● Exercise data:
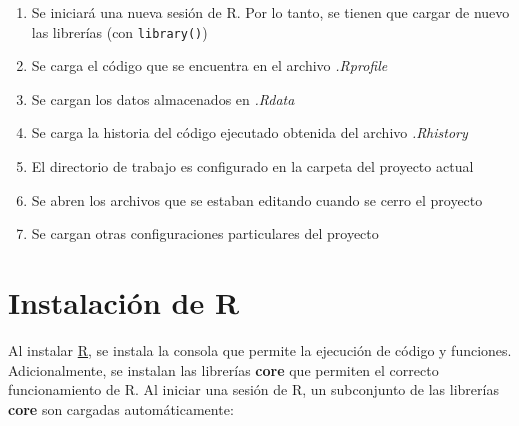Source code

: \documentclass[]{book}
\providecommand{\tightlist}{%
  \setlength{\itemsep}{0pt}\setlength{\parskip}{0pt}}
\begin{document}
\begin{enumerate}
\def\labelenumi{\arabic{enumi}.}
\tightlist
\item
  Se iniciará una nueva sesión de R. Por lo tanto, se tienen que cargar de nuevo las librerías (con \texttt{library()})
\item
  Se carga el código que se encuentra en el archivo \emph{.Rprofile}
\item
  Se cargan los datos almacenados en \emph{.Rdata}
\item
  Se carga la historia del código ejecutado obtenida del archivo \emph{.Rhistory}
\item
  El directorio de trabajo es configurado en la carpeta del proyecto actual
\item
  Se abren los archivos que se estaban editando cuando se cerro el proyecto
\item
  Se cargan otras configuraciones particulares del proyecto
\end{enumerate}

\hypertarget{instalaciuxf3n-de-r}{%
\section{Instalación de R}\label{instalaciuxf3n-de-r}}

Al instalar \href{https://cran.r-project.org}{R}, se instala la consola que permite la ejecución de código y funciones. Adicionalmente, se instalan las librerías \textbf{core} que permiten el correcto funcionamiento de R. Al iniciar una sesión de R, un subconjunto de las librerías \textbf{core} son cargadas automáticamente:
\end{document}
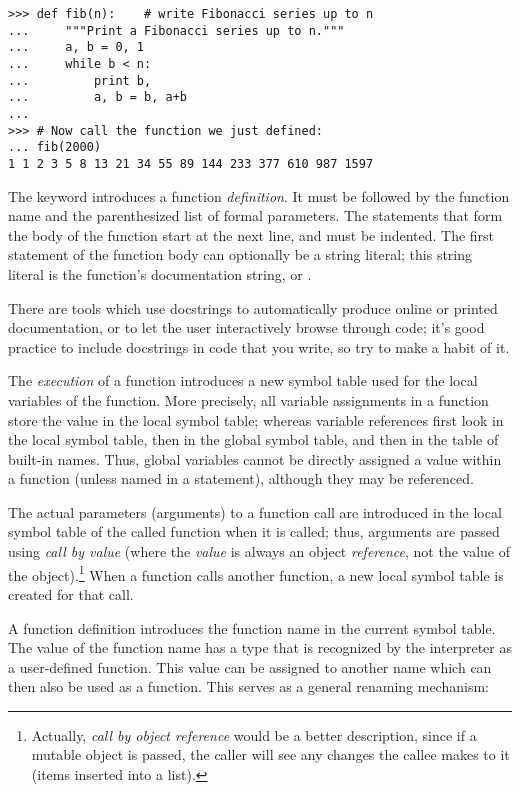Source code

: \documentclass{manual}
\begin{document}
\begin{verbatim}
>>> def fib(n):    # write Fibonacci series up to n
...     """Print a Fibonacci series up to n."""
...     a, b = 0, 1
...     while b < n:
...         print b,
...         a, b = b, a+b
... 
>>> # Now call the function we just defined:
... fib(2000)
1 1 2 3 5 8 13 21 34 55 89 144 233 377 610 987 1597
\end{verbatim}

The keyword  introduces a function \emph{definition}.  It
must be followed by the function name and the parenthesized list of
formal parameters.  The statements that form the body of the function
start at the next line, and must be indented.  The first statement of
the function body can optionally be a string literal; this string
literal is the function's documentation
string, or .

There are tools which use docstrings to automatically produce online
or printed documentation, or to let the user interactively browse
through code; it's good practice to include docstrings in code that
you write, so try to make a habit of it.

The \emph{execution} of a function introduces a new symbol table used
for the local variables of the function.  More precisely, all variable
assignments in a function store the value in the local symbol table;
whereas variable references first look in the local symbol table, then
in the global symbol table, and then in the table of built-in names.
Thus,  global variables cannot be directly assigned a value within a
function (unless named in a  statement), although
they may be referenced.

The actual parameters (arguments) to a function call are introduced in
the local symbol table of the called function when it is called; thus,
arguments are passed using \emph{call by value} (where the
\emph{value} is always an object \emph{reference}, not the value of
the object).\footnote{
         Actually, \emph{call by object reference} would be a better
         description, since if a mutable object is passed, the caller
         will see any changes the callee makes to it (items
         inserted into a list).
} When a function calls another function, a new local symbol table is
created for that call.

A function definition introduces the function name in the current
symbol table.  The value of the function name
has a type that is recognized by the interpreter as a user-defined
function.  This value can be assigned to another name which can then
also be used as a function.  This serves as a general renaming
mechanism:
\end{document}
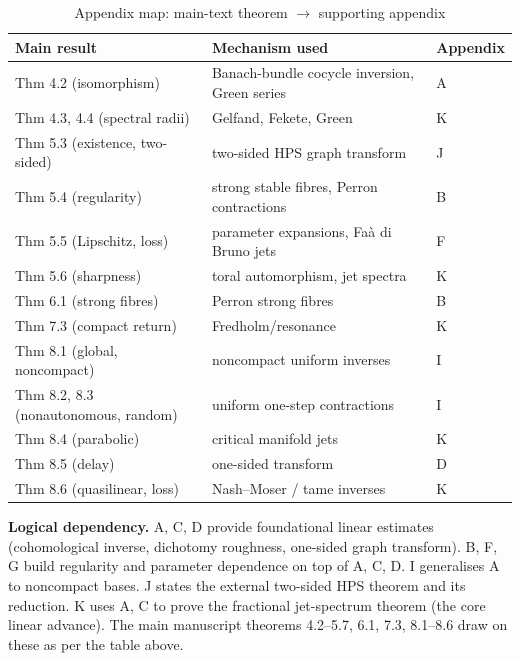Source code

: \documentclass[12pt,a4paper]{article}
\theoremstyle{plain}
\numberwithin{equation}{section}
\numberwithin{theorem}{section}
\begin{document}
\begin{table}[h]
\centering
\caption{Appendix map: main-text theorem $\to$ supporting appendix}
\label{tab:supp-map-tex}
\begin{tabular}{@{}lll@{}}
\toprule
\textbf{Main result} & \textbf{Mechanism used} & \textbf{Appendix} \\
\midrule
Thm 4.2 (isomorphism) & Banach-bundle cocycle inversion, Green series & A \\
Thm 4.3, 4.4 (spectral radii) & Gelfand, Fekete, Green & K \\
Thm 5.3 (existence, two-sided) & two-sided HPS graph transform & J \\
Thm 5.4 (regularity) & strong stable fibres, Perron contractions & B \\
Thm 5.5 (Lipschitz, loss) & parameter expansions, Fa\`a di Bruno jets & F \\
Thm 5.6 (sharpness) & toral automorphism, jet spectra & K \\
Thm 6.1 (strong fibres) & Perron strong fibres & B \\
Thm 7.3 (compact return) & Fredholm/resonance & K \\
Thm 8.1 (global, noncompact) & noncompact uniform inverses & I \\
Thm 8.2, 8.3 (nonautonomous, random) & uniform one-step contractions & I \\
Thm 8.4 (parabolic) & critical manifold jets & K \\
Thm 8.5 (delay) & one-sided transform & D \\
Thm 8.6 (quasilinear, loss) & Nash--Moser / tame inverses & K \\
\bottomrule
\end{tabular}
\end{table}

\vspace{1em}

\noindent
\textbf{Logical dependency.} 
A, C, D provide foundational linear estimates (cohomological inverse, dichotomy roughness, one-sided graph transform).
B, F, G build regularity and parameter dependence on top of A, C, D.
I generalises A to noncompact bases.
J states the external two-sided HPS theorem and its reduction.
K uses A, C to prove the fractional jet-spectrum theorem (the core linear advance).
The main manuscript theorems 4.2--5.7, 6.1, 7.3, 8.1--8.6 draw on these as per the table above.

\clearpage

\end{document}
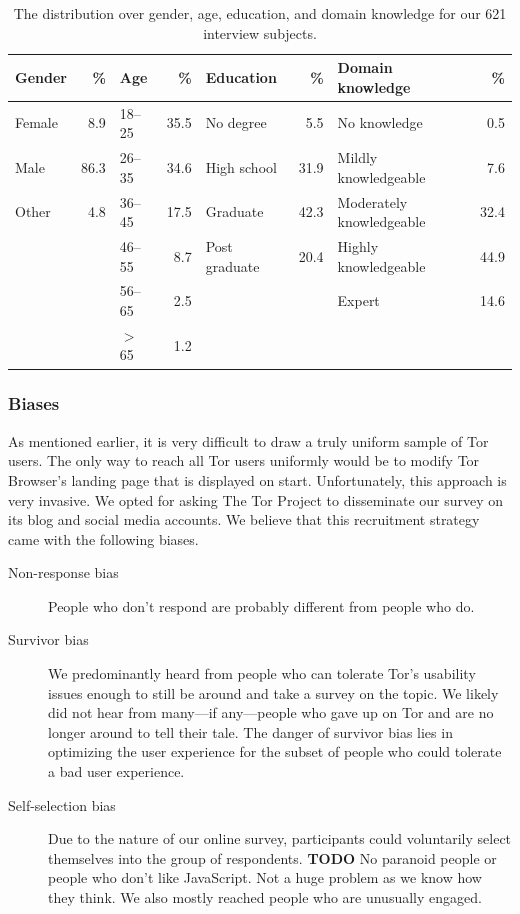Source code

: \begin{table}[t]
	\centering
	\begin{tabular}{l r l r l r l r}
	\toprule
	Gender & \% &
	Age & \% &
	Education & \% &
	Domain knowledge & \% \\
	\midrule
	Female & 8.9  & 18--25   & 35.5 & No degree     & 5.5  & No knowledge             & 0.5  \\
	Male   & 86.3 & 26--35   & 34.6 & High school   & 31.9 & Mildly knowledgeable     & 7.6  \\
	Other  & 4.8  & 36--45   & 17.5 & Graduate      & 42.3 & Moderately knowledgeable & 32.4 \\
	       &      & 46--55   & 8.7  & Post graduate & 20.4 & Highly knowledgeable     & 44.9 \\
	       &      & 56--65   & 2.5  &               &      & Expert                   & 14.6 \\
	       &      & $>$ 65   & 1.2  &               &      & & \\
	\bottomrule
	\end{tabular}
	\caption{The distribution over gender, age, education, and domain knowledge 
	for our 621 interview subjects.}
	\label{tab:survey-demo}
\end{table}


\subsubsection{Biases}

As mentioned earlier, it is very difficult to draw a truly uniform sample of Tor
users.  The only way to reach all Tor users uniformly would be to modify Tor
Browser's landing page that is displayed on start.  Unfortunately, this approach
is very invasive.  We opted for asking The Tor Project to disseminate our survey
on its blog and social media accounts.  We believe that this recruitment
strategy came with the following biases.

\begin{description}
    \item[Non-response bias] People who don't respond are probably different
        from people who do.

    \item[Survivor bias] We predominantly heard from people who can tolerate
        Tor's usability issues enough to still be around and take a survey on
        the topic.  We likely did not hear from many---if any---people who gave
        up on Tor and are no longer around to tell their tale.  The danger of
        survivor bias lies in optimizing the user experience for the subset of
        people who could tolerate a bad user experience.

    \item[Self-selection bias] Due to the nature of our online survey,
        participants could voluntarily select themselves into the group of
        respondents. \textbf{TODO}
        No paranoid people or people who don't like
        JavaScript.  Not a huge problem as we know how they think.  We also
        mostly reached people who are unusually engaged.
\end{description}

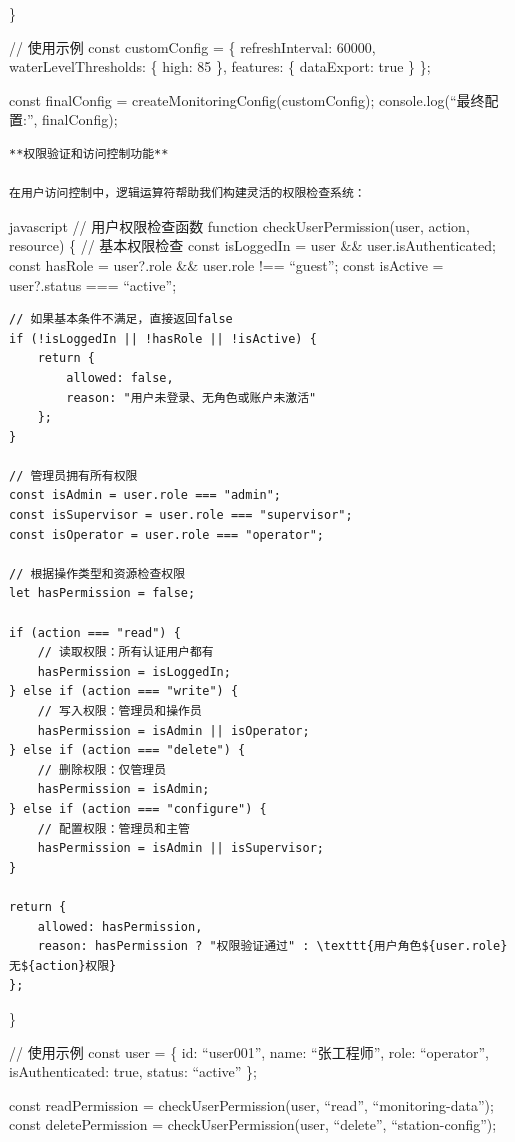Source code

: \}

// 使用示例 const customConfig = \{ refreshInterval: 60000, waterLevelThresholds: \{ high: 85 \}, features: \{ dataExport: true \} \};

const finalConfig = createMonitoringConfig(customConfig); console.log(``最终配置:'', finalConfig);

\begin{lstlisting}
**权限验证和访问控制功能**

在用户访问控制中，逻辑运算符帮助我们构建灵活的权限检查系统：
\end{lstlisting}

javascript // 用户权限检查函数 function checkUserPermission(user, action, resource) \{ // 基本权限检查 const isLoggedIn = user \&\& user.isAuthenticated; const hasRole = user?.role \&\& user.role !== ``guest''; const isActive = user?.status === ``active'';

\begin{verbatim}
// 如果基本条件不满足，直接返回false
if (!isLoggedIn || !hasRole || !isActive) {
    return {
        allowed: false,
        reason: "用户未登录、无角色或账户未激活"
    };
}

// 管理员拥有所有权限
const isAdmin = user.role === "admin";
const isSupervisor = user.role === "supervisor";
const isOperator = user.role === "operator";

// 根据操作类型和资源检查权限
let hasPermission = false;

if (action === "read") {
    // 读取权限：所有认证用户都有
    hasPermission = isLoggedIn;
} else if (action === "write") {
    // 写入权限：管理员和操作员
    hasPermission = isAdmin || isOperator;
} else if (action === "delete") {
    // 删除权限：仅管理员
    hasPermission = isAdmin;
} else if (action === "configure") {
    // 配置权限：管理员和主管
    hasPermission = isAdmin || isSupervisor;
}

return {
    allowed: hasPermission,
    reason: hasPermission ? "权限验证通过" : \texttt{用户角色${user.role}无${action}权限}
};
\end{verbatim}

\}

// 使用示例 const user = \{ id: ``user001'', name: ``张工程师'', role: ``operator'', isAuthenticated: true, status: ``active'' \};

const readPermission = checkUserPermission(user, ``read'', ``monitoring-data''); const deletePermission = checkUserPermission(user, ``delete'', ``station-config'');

● Assignment: Filter the entries down to the lines holding the string "isSupervisor". Copy each of those lines.

● Answer to the problem:
const isSupervisor = user.role === "supervisor";
    hasPermission = isAdmin || isSupervisor;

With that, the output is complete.